Method for construction of a golf club

Abstract

A golf club includes a golf club head comprising a striking surface and a body portion extending backward from the striking surface. A first indentation is formed toward the rear of the body portion and behind the left most impact point on the striking surface, while a second indentation is formed toward the rear of the body portion and behind the right most impact point on the striking surface. A first weighted element is affixed inside the first indentation, and a second weighted element is affixed inside the second indentation.

Description

BACKGROUND OF THE INVENTION

The present invention relates to a golf club, and more particularly to a golf club having a head with selectively placed weighting elements, and the method for applying such weighting elements.

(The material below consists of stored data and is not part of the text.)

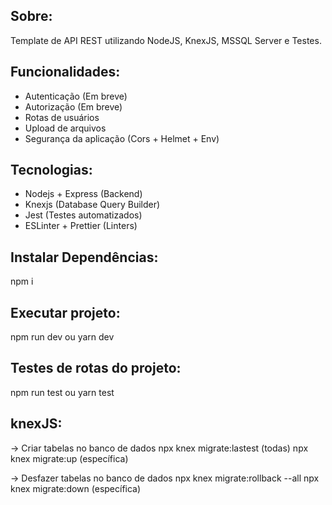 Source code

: ## Sobre:
Template de API REST utilizando NodeJS, KnexJS, MSSQL Server e Testes.

## Funcionalidades:
- Autenticação (Em breve)
- Autorização (Em breve)
- Rotas de usuários
- Upload de arquivos
- Segurança da aplicação (Cors + Helmet + Env)

## Tecnologias:
- Nodejs + Express (Backend)
- Knexjs (Database Query Builder)
- Jest (Testes automatizados)
- ESLinter + Prettier (Linters)

## Instalar Dependências:
npm i

## Executar projeto:
npm run dev ou yarn dev

## Testes de rotas do projeto:
npm run test ou yarn test

## knexJS:
-> Criar tabelas no banco de dados
npx knex migrate:lastest (todas)
npx knex migrate:up <tabela> (específica)

-> Desfazer tabelas no banco de dados
npx knex migrate:rollback --all
npx knex migrate:down <tabela> (específica) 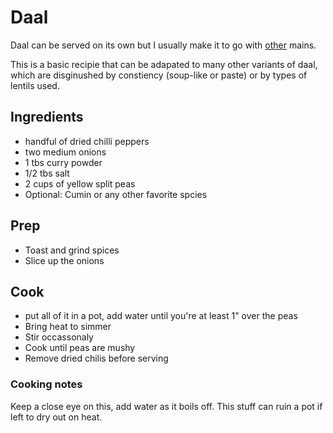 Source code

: # Daal

Daal can be served on its own but I usually make it to go with [other](./chicken_curry.md) mains. 

This is a basic recipie that can be adapated to many other variants of daal, which are disginushed by constiency (soup-like or paste) or by types of lentils used.

## Ingredients

* handful of dried chilli peppers
* two medium onions
* 1 tbs curry powder
* 1/2 tbs salt
* 2 cups of yellow split peas
* Optional: Cumin or any other favorite spcies

## Prep

* Toast and grind spices
* Slice up the onions

## Cook

* put all of it in a pot, add water until you're at least 1" over the peas
* Bring heat to simmer
* Stir occassonaly
* Cook until peas are mushy
* Remove dried chilis before serving

### Cooking notes

Keep a close eye on this, add water as it boils off. This stuff can ruin a pot if left to dry out on heat.
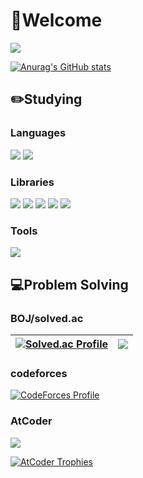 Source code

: # 👋Welcome
<a href="https://hits.seeyoufarm.com"><img src="https://hits.seeyoufarm.com/api/count/incr/badge.svg?url=https%3A%2F%2Fgithub.com%2FStarbow-Break%2F&count_bg=%23D39DFF&title_bg=%23555555&icon=micro-dot-blog.svg&icon_color=%23E7E7E7&title=hits&edge_flat=false"/></a>

[![Anurag's GitHub stats](https://github-readme-stats.vercel.app/api?username=Starbow-Break&show_icons=true&theme=nightowl)](https://github.com/anuraghazra/github-readme-stats)

## ✏️Studying ##
### Languages ###

<img src="https://img.shields.io/badge/C++-00599C?style=flat-square&logo=cplusplus&logoColor=white"/> <img src="https://img.shields.io/badge/Kotlin-7F52FF?style=flat-square&logo=kotlin&logoColor=white"/> 
### Libraries ###
<img src="https://img.shields.io/badge/Jetpack Compose-4285F4?style=flat-square&logo=jetpackcompose&logoColor=white"/> <img src="https://img.shields.io/badge/Kotlin Coroutines-7F52FF?style=flat-square&logo=kotlin&logoColor=white"/> <img src="https://img.shields.io/badge/Retrofit-3DDC84?style=flat-square&logo=Square&logoColor=white"/> <img src="https://img.shields.io/badge/Glide-24A47F?style=flat-square&logo=&logoColor=white"/> <img src="https://img.shields.io/badge/SQLite-003B57?style=flat-square&logo=SQLite&logoColor=white"/>
### Tools ###
<img src="https://img.shields.io/badge/Android Studio-3DDC84?style=flat-square&logo=androidstudio&logoColor=white"/>

## 💻Problem Solving ##
### BOJ/solved.ac ###
|[![Solved.ac Profile](http://mazassumnida.wtf/api/v2/generate_badge?boj=starbow)](https://solved.ac/starbow/)|<img src="http://mazandi.herokuapp.com/api?handle=starbow&theme=warm"/>|
|-------------------------------------------------------------------------------------------------------------|-----------------------------------------------------------------------|
### codeforces ###
[![CodeForces Profile](https://cf.leed.at?id=Starbow_Break)](https://codeforces.com/profile/Starbow_Break)
### AtCoder ###
<img src="https://atrating.baoshuo.dev/rating?username=Starbow_Break&style=plastic&logo=appveyor">

[![AtCoder Trophies](https://atcoder-trophies.vercel.app/api/v1/atcoder?username=Starbow_Break&theme=algolia)](https://github.com/KATO-Hiro/AtCoderTrophies)

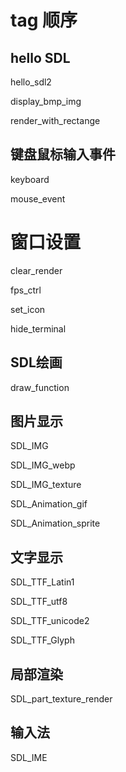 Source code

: # tag 顺序

## hello SDL
hello_sdl2

display_bmp_img

render_with_rectange

## 键盘鼠标输入事件
keyboard

mouse_event

# 窗口设置
clear_render

fps_ctrl

set_icon

hide_terminal

## SDL绘画
draw_function

## 图片显示
SDL_IMG

SDL_IMG_webp

SDL_IMG_texture

SDL_Animation_gif

SDL_Animation_sprite

## 文字显示
SDL_TTF_Latin1

SDL_TTF_utf8

SDL_TTF_unicode2

SDL_TTF_Glyph

## 局部渲染
SDL_part_texture_render

## 输入法
SDL_IME
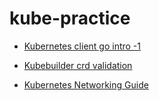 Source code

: # kube-practice

- [Kubernetes client go intro -1 ](https://vivek-syngh.medium.com/whats-in-kubernetes-client-go-part-1-694c941d2c1c)

- [Kubebuilder crd validation](https://blog.rewanthtammana.com/kubernetes-crd-validation-with-cel-and-kubebuilder-marker-comments)

- [Kubernetes Networking Guide](https://www.tkng.io/)
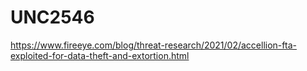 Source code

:# UNC2546

https://www.fireeye.com/blog/threat-research/2021/02/accellion-fta-exploited-for-data-theft-and-extortion.html
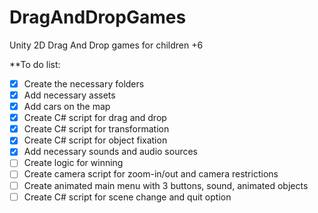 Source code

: # DragAndDropGames
Unity 2D Drag And Drop games for children +6

**To do list:
- [x] Create the necessary folders 
- [x] Add necessary assets 
- [x] Add cars on the map
- [x] Create C# script for drag and drop
- [x] Create C# script for transformation
- [x] Create C# script for object fixation
- [x] Add necessary sounds and audio sources
- [ ] Create logic for winning
- [ ] Create camera script for zoom-in/out and camera restrictions
- [ ] Create animated main menu with 3 buttons, sound, animated objects 
- [ ] Create C# script for scene change and quit option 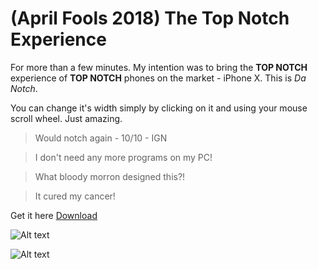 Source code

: # (April Fools 2018) The Top Notch Experience
For more than a few minutes. My intention was to bring the **TOP NOTCH** experience of **TOP NOTCH** phones on the market - iPhone X. This is _Da Notch_.

You can change it's width simply by clicking on it and using your mouse scroll wheel. Just amazing.

> Would notch again - 10/10 - IGN

> I don't need any more programs on my PC!

> What bloody morron designed this?!

> It cured my cancer!

Get it here [Download](https://gitlab.com/aathlon/TopNotchExperience/raw/master/DaNotch.exe)

![Alt text](https://i.imgur.com/RED9rrV.jpg)

![Alt text](https://i.imgur.com/FruqPsg.png)
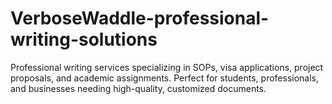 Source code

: # VerboseWaddle-professional-writing-solutions
Professional writing services specializing in SOPs, visa applications, project proposals, and academic assignments. Perfect for students, professionals, and businesses needing high-quality, customized documents.
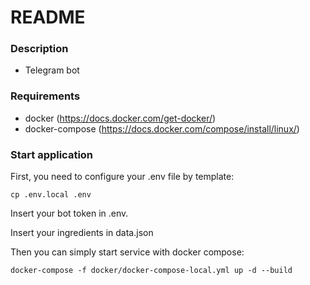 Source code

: # README #

### Description ###

* Telegram bot 

### Requirements ###

* docker (https://docs.docker.com/get-docker/)
* docker-compose (https://docs.docker.com/compose/install/linux/)


### Start application ###

First, you need to configure your .env file by template:

    cp .env.local .env

Insert your bot token in .env.

Insert your ingredients in data.json

Then you can simply start service with docker compose:

    docker-compose -f docker/docker-compose-local.yml up -d --build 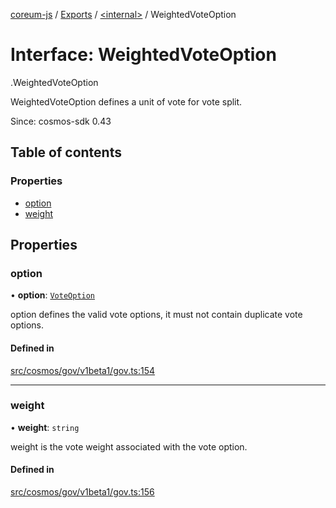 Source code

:[coreum-js](../README.md) / [Exports](../modules.md) / [<internal\>](../modules/internal_.md) / WeightedVoteOption

# Interface: WeightedVoteOption

[<internal>](../modules/internal_.md).WeightedVoteOption

WeightedVoteOption defines a unit of vote for vote split.

Since: cosmos-sdk 0.43

## Table of contents

### Properties

- [option](internal_.WeightedVoteOption.md#option)
- [weight](internal_.WeightedVoteOption.md#weight)

## Properties

### option

• **option**: [`VoteOption`](../enums/internal_.VoteOption.md)

option defines the valid vote options, it must not contain duplicate vote options.

#### Defined in

[src/cosmos/gov/v1beta1/gov.ts:154](https://github.com/CooperFoundation/coreum-js/blob/54a22f0/src/cosmos/gov/v1beta1/gov.ts#L154)

___

### weight

• **weight**: `string`

weight is the vote weight associated with the vote option.

#### Defined in

[src/cosmos/gov/v1beta1/gov.ts:156](https://github.com/CooperFoundation/coreum-js/blob/54a22f0/src/cosmos/gov/v1beta1/gov.ts#L156)
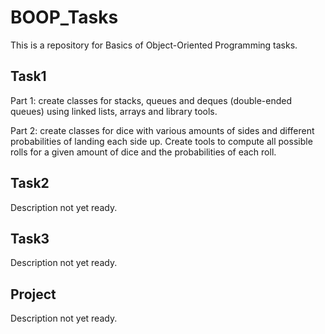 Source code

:# BOOP_Tasks
This is a repository for Basics of Object-Oriented Programming tasks.

## Task1

Part 1: create classes for stacks, queues and deques (double-ended queues) using linked lists, arrays and library tools.

Part 2: create classes for dice with various amounts of sides and different probabilities of landing each side up.
Create tools to compute all possible rolls for a given amount of dice and the probabilities of each roll.

## Task2

Description not yet ready.

## Task3

Description not yet ready.

## Project

Description not yet ready.
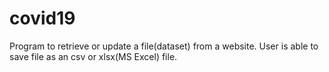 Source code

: # covid19
Program to retrieve or update a file(dataset) from a website. User is able to save file as an csv or xlsx(MS Excel) file. 
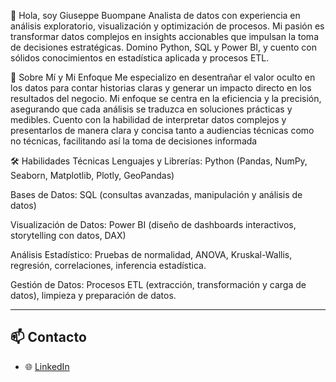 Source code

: 👋 Hola, soy Giuseppe Buompane
Analista de datos con experiencia en análisis exploratorio, visualización y optimización de procesos. Mi pasión es transformar datos complejos en insights accionables que impulsan la toma de decisiones estratégicas. Domino Python, SQL y Power BI, y cuento con sólidos conocimientos en estadística aplicada y procesos ETL.

🚀 Sobre Mí y Mi Enfoque
Me especializo en desentrañar el valor oculto en los datos para contar historias claras y generar un impacto directo en los resultados del negocio. Mi enfoque se centra en la eficiencia y la precisión, asegurando que cada análisis se traduzca en soluciones prácticas y medibles. Cuento con la habilidad de interpretar datos complejos y presentarlos de manera clara y concisa tanto a audiencias técnicas como no técnicas, facilitando así la toma de decisiones informada

🛠 Habilidades Técnicas
Lenguajes y Librerías: Python (Pandas, NumPy, Seaborn, Matplotlib, Plotly, GeoPandas)

Bases de Datos: SQL (consultas avanzadas, manipulación y análisis de datos)

Visualización de Datos: Power BI (diseño de dashboards interactivos, storytelling con datos, DAX)

Análisis Estadístico: Pruebas de normalidad, ANOVA, Kruskal-Wallis, regresión, correlaciones, inferencia estadística.

Gestión de Datos: Procesos ETL (extracción, transformación y carga de datos), limpieza y preparación de datos.

---

## 📫 Contacto

- 🌐 [LinkedIn](https://www.linkedin.com/in/giusebuompane/)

The ideal swing of a golf club results in the striking face of the golf club head meeting the golf ball at the center of mass of the golf club head. This location on the golf club head is known in golfing parlance as the "sweet-spot". Striking the golf ball at a location away from the center creates a turning force which tends to rotate or twist the golf club head. This rotation imparts side spin on the ball which causes irregular ball flight. This rotation also reduces the energy transferred to the golf ball, and may negatively influence the intended direction and length of flight or roll.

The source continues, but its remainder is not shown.